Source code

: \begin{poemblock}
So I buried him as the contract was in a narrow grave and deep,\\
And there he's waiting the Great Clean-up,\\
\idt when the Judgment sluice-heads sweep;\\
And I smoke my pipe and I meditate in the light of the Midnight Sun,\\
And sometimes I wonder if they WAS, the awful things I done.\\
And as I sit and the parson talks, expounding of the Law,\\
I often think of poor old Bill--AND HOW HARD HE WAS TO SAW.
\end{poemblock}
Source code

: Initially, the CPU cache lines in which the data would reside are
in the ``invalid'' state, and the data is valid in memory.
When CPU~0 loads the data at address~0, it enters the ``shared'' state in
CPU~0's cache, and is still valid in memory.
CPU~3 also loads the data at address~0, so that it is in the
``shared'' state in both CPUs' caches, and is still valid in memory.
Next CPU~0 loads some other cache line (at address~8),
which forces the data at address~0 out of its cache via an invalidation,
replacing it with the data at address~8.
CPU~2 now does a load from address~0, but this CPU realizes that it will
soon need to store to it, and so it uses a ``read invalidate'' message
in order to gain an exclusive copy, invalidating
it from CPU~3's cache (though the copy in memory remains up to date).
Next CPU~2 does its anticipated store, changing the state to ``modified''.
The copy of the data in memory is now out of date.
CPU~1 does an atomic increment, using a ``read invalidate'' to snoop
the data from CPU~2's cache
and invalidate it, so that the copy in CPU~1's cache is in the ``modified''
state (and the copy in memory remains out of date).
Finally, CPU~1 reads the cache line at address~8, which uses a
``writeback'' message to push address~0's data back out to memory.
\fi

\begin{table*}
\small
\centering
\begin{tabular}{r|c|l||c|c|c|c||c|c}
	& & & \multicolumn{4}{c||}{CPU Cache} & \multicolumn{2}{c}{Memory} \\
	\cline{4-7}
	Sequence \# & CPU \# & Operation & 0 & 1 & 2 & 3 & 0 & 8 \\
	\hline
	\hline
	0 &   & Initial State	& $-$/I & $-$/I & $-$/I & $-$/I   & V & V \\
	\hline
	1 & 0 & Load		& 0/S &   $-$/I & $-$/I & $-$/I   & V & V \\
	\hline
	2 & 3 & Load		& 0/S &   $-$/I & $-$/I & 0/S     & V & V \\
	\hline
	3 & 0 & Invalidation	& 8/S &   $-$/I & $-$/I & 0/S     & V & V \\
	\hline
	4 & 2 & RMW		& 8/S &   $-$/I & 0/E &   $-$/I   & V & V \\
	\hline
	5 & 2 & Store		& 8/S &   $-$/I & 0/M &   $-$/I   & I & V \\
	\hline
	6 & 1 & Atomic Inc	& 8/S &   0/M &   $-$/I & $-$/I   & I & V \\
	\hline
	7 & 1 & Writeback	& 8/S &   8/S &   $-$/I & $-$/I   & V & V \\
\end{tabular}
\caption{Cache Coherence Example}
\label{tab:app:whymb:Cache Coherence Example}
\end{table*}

****************************************

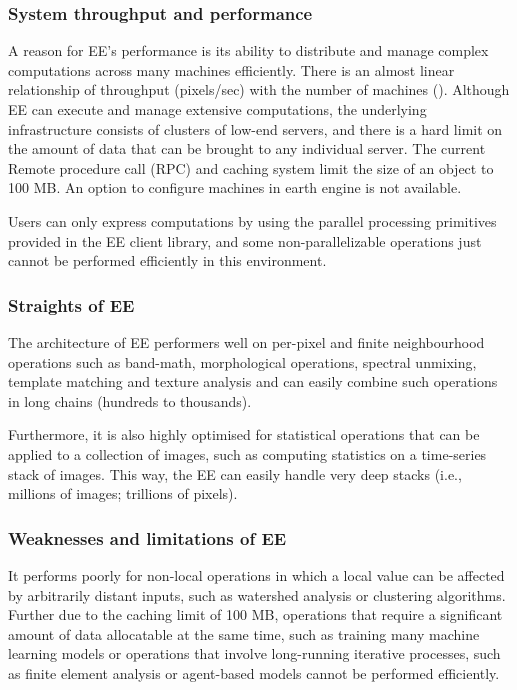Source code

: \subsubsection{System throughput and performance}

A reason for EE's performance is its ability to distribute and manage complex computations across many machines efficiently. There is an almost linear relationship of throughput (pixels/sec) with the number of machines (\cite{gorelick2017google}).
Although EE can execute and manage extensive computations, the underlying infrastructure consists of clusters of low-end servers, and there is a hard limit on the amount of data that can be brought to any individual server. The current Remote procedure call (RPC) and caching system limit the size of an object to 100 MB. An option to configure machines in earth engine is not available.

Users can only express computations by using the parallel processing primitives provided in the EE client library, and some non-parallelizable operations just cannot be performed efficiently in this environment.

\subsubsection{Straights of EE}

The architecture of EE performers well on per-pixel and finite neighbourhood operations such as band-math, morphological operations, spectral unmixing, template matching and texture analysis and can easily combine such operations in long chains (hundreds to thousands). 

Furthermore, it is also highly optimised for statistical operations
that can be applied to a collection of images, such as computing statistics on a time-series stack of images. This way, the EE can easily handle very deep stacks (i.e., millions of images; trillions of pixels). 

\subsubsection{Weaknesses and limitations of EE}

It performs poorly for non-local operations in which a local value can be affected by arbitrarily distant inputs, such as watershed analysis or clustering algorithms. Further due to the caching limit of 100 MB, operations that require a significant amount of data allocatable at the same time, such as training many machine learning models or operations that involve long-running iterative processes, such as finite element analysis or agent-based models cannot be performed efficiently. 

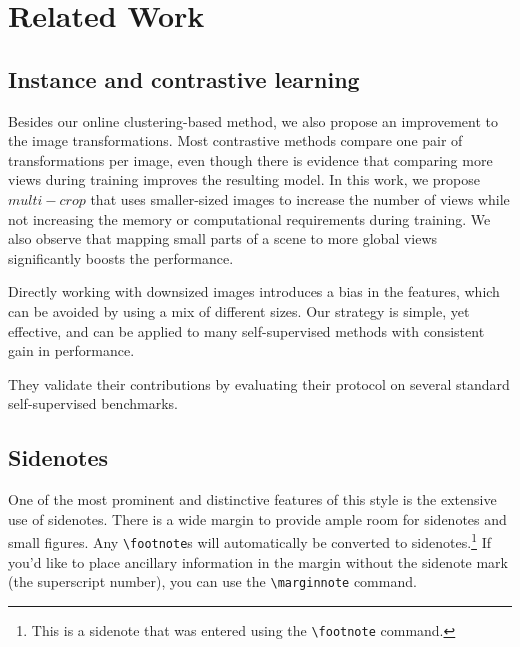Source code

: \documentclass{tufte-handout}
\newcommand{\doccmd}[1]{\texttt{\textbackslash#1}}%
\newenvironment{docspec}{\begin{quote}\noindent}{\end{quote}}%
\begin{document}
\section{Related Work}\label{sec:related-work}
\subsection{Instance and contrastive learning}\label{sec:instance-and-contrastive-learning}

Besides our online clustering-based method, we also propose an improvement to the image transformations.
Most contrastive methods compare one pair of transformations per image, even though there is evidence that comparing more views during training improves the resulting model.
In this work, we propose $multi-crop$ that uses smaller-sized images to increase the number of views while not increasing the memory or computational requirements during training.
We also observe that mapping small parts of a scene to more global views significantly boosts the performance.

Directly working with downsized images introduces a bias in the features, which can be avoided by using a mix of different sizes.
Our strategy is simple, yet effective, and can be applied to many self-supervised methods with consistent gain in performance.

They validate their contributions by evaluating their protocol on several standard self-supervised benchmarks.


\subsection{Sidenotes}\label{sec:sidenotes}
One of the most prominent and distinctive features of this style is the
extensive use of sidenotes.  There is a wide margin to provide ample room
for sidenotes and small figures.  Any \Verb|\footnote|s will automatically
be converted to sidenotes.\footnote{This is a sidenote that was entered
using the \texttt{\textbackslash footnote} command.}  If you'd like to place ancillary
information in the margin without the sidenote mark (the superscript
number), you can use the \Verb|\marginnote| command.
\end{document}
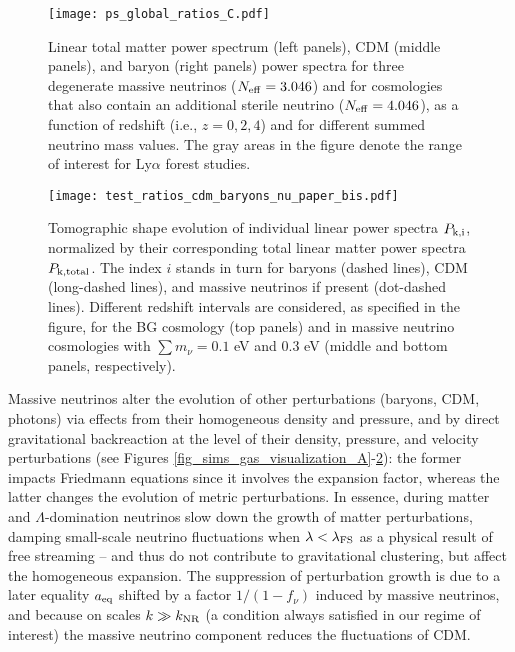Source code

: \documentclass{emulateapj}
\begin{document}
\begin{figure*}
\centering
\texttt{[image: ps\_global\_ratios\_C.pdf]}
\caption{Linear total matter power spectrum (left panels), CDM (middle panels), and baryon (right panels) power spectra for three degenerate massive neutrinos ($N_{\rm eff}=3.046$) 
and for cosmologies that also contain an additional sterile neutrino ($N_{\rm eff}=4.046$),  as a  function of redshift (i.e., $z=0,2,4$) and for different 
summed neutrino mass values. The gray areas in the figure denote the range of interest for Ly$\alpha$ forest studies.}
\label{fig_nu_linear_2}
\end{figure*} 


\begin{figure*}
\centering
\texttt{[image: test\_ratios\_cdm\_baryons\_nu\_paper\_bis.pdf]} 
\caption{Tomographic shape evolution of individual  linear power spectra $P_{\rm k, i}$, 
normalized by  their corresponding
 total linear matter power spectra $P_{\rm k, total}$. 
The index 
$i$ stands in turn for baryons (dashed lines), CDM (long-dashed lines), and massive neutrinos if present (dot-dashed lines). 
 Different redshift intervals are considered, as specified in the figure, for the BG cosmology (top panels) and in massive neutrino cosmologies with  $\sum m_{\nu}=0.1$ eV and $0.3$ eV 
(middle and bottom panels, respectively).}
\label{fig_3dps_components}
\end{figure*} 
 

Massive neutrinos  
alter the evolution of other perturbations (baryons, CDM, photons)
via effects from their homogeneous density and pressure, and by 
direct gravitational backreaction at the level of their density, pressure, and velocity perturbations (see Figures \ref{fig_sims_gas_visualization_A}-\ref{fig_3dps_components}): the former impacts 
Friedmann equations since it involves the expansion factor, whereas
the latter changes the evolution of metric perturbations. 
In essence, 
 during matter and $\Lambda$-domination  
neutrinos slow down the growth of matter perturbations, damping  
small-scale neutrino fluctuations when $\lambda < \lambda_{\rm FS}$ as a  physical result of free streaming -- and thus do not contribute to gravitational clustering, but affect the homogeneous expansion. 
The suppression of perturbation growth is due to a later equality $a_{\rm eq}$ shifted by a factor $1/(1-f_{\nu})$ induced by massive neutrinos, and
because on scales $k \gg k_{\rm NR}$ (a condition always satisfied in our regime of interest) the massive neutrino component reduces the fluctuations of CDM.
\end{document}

****************************************

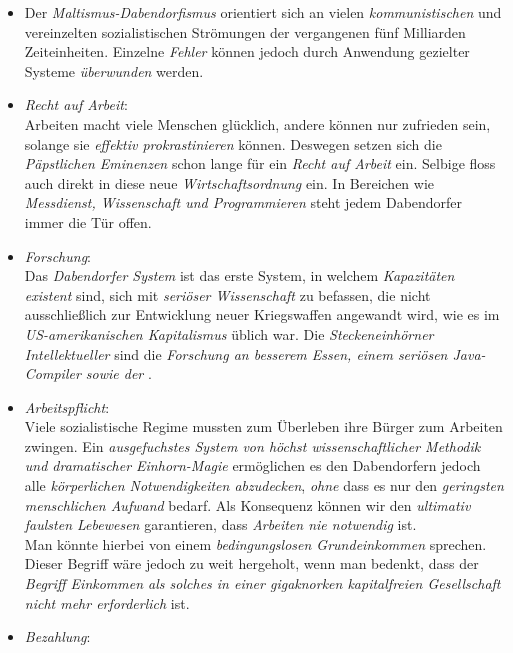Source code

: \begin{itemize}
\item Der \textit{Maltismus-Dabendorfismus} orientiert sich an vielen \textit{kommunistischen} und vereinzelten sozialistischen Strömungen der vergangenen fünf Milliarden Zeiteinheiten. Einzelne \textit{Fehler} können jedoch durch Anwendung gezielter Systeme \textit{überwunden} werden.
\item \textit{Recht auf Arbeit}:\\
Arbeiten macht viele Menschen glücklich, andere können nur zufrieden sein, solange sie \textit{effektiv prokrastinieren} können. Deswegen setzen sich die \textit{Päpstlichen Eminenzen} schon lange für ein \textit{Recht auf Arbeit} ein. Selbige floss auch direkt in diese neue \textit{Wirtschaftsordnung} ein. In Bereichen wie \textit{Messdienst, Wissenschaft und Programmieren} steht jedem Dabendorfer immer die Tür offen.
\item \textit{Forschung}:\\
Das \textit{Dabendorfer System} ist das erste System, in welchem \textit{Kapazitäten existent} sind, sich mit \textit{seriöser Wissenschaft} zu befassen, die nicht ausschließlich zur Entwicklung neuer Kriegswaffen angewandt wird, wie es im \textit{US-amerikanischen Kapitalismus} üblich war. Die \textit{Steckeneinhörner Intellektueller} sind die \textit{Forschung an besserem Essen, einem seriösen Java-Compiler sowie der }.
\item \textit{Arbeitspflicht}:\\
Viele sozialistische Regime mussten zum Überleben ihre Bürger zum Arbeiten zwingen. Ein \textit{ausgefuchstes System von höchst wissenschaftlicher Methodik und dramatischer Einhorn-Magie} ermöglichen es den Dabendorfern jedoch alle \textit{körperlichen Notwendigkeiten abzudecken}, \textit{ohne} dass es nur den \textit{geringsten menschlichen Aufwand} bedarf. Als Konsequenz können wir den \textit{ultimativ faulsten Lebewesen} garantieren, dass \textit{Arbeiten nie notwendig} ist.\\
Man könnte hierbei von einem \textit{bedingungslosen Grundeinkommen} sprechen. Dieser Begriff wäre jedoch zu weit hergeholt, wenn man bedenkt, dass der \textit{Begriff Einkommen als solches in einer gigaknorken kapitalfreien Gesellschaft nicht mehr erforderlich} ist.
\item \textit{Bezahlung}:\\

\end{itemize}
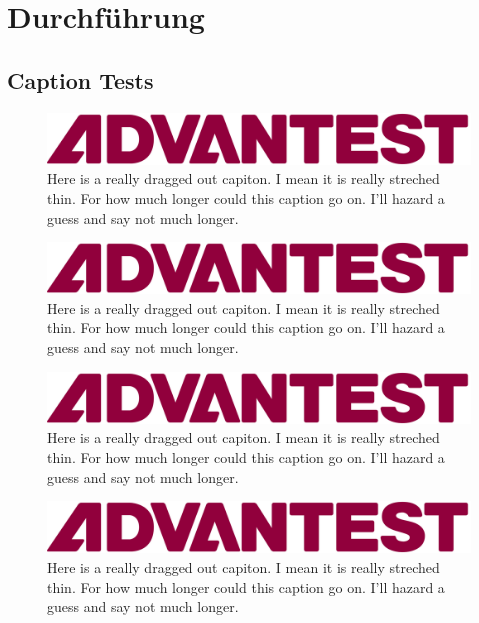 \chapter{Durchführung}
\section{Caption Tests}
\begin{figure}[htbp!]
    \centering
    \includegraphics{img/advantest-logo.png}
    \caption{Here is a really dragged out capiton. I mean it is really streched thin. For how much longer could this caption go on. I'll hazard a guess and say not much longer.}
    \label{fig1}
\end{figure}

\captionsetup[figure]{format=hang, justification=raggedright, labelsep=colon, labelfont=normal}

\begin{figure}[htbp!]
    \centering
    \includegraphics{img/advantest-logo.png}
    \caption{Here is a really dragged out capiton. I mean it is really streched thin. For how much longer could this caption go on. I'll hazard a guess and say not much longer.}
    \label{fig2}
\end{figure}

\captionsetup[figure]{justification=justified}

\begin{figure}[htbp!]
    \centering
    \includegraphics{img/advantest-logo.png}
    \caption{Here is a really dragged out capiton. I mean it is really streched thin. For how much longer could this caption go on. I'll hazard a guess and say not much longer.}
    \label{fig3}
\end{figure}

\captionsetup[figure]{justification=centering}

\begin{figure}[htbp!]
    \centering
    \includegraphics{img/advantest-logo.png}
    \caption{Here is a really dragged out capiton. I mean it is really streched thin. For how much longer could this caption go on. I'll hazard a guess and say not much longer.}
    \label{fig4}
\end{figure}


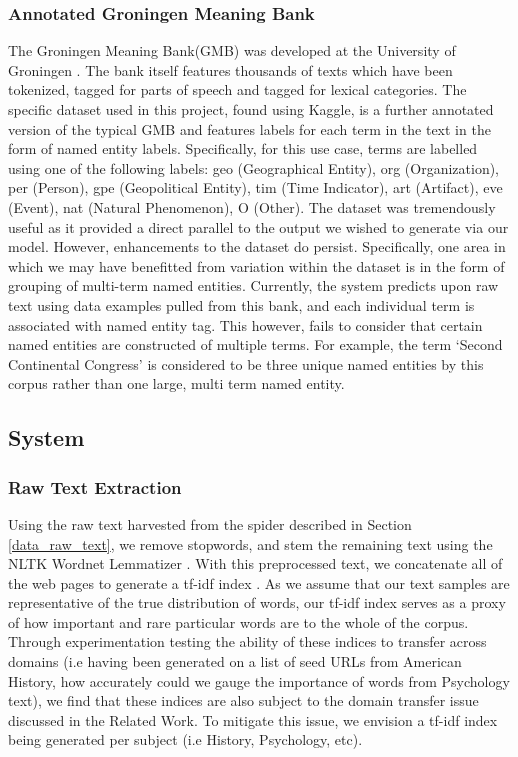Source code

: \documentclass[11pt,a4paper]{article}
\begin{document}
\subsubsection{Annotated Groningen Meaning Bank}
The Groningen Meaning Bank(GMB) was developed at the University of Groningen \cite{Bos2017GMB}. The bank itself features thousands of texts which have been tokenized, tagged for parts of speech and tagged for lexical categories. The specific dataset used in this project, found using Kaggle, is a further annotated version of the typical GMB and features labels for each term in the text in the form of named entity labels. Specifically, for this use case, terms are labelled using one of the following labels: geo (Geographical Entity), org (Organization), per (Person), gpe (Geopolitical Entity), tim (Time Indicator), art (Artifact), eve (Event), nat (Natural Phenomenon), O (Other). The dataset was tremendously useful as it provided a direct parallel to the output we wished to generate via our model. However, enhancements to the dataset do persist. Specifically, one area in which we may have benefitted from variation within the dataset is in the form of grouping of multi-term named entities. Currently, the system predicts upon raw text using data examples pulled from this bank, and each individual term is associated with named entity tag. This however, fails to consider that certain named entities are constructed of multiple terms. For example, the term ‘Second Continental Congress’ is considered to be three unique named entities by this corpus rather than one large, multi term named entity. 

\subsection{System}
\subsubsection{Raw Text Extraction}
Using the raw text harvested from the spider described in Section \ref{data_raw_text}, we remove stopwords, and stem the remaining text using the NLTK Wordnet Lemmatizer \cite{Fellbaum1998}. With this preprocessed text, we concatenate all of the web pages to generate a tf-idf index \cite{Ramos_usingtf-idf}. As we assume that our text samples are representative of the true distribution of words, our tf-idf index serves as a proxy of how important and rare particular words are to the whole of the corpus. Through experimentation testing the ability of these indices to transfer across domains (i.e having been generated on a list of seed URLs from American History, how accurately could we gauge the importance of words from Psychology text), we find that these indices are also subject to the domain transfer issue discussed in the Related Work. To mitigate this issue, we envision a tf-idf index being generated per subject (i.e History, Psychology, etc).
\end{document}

****************************************

* Directions *
Referring to the material above, set down exactly the lines between the line with "during matter and $\Lambda$-domination" and the line with "The suppression of", inclusive, and no other lines.

* Output *
 during matter and $\Lambda$-domination  
neutrinos slow down the growth of matter perturbations, damping  
small-scale neutrino fluctuations when $\lambda < \lambda_{\rm FS}$ as a  physical result of free streaming -- and thus do not contribute to gravitational clustering, but affect the homogeneous expansion. 
The suppression of perturbation growth is due to a later equality $a_{\rm eq}$ shifted by a factor $1/(1-f_{\nu})$ induced by massive neutrinos, and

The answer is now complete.